▶ **How to complete this task**:
State only the count of lines in the listing below that hold "Crystal".

▶ **Data excerpts**:
Segment Open
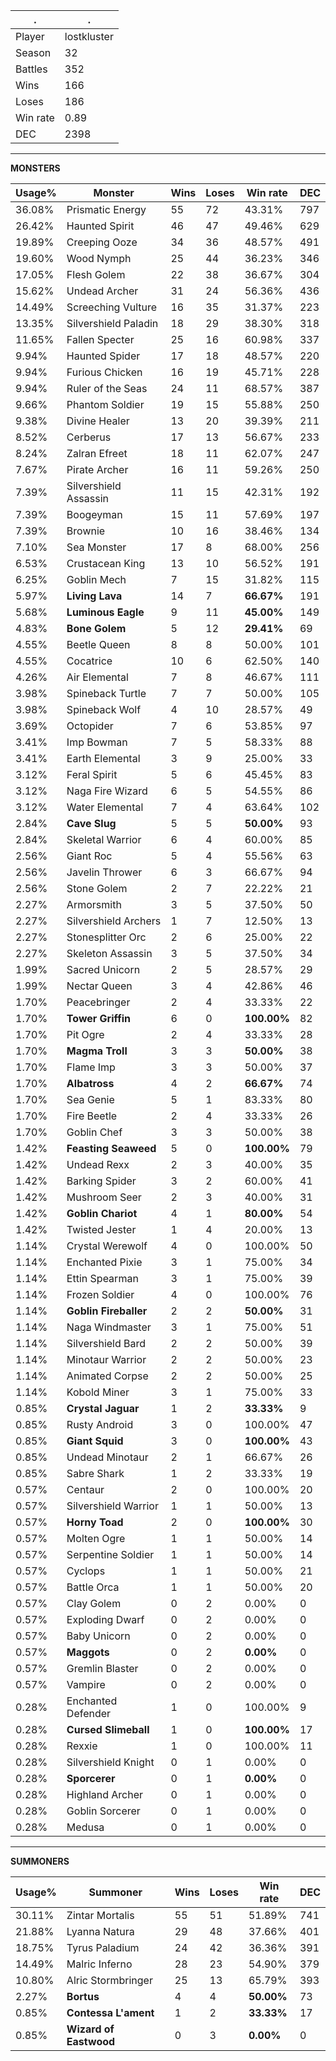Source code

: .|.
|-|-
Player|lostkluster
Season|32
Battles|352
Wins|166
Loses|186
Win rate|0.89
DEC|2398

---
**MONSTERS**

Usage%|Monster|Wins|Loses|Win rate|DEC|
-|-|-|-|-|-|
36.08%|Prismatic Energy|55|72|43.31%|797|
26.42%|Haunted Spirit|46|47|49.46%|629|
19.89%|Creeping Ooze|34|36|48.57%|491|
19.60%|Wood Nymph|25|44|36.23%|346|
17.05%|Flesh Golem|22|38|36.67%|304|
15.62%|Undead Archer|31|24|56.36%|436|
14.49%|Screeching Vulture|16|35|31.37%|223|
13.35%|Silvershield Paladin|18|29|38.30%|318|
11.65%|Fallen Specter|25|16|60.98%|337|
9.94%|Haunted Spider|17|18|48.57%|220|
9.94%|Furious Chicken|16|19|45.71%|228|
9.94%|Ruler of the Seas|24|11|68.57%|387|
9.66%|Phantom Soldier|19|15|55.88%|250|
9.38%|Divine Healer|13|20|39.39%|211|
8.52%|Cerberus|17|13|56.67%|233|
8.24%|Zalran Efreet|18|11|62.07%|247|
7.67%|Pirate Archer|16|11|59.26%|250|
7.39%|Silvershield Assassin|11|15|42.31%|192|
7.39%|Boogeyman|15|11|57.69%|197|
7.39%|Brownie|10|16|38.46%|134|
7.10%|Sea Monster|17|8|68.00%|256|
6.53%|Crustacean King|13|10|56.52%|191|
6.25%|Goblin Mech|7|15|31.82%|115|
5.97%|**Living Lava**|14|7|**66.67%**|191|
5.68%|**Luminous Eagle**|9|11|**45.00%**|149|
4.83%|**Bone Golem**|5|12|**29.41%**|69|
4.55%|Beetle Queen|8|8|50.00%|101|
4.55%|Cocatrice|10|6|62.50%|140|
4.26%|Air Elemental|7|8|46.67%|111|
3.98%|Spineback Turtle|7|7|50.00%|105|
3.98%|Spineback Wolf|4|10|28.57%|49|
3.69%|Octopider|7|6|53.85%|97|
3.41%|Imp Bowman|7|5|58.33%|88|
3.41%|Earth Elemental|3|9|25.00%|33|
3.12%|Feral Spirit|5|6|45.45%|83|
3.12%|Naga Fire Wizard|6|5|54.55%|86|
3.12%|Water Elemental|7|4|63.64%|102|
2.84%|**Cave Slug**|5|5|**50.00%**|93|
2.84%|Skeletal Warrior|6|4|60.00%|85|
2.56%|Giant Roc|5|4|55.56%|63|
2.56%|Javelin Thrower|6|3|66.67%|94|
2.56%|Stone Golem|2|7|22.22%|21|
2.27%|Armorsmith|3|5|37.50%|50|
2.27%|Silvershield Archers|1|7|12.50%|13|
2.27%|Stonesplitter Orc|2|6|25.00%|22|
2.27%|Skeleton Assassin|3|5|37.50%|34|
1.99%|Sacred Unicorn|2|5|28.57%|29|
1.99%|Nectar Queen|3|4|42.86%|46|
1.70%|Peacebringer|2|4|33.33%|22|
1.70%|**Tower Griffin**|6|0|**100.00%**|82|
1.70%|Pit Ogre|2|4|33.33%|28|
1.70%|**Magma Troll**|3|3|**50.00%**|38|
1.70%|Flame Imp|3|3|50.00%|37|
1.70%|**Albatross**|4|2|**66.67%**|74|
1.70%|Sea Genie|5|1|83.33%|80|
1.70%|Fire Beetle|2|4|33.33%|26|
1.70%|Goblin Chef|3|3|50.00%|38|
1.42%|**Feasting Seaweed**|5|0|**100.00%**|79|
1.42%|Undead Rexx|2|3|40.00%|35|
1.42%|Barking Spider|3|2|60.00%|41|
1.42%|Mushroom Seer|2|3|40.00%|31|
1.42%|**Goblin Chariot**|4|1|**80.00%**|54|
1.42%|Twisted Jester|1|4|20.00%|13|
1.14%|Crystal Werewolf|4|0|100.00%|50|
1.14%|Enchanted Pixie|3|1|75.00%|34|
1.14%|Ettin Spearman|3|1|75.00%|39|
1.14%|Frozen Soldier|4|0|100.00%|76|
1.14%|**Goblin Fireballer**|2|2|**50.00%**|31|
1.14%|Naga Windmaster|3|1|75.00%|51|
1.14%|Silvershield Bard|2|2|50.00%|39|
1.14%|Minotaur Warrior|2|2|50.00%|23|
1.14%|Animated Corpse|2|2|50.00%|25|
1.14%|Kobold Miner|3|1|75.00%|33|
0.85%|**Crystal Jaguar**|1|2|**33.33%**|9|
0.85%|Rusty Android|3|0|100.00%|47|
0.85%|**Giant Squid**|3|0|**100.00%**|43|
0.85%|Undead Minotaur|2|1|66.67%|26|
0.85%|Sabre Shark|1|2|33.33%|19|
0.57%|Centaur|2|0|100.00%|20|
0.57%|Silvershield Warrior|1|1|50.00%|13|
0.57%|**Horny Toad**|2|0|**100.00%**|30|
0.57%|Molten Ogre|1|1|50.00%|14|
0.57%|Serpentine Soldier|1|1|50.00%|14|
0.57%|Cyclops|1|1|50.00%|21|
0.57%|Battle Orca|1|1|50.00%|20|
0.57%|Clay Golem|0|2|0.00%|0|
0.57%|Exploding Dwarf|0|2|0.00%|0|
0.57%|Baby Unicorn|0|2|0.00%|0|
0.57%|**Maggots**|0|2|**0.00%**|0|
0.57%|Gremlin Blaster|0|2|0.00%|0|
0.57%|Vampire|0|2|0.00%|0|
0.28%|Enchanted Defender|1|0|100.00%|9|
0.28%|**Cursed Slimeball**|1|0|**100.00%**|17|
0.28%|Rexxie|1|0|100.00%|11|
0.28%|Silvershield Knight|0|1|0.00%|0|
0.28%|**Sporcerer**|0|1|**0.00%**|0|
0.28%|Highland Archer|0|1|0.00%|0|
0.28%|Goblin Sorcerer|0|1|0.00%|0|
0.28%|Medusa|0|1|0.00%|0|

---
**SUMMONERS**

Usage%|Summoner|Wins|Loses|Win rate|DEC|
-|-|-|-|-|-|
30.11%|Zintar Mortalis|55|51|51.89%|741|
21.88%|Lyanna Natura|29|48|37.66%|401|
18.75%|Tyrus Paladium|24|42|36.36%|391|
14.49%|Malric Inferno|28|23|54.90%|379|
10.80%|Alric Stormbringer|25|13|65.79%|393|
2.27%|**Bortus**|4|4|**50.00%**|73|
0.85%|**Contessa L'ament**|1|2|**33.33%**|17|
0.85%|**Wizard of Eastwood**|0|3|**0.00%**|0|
Segment Closed
Segment Open
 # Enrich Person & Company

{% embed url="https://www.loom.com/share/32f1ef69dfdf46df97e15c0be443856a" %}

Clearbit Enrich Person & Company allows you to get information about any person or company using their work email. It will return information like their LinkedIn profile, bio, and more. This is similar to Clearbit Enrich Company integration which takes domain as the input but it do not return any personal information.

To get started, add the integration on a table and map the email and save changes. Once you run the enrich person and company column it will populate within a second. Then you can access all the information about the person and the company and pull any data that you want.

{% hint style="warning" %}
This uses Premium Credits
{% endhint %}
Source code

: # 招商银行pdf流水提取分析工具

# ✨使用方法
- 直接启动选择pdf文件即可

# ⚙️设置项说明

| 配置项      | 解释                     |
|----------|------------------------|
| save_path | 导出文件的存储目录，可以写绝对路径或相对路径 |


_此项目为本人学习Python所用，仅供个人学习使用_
Segment Closed
▶ **Answer section**:
2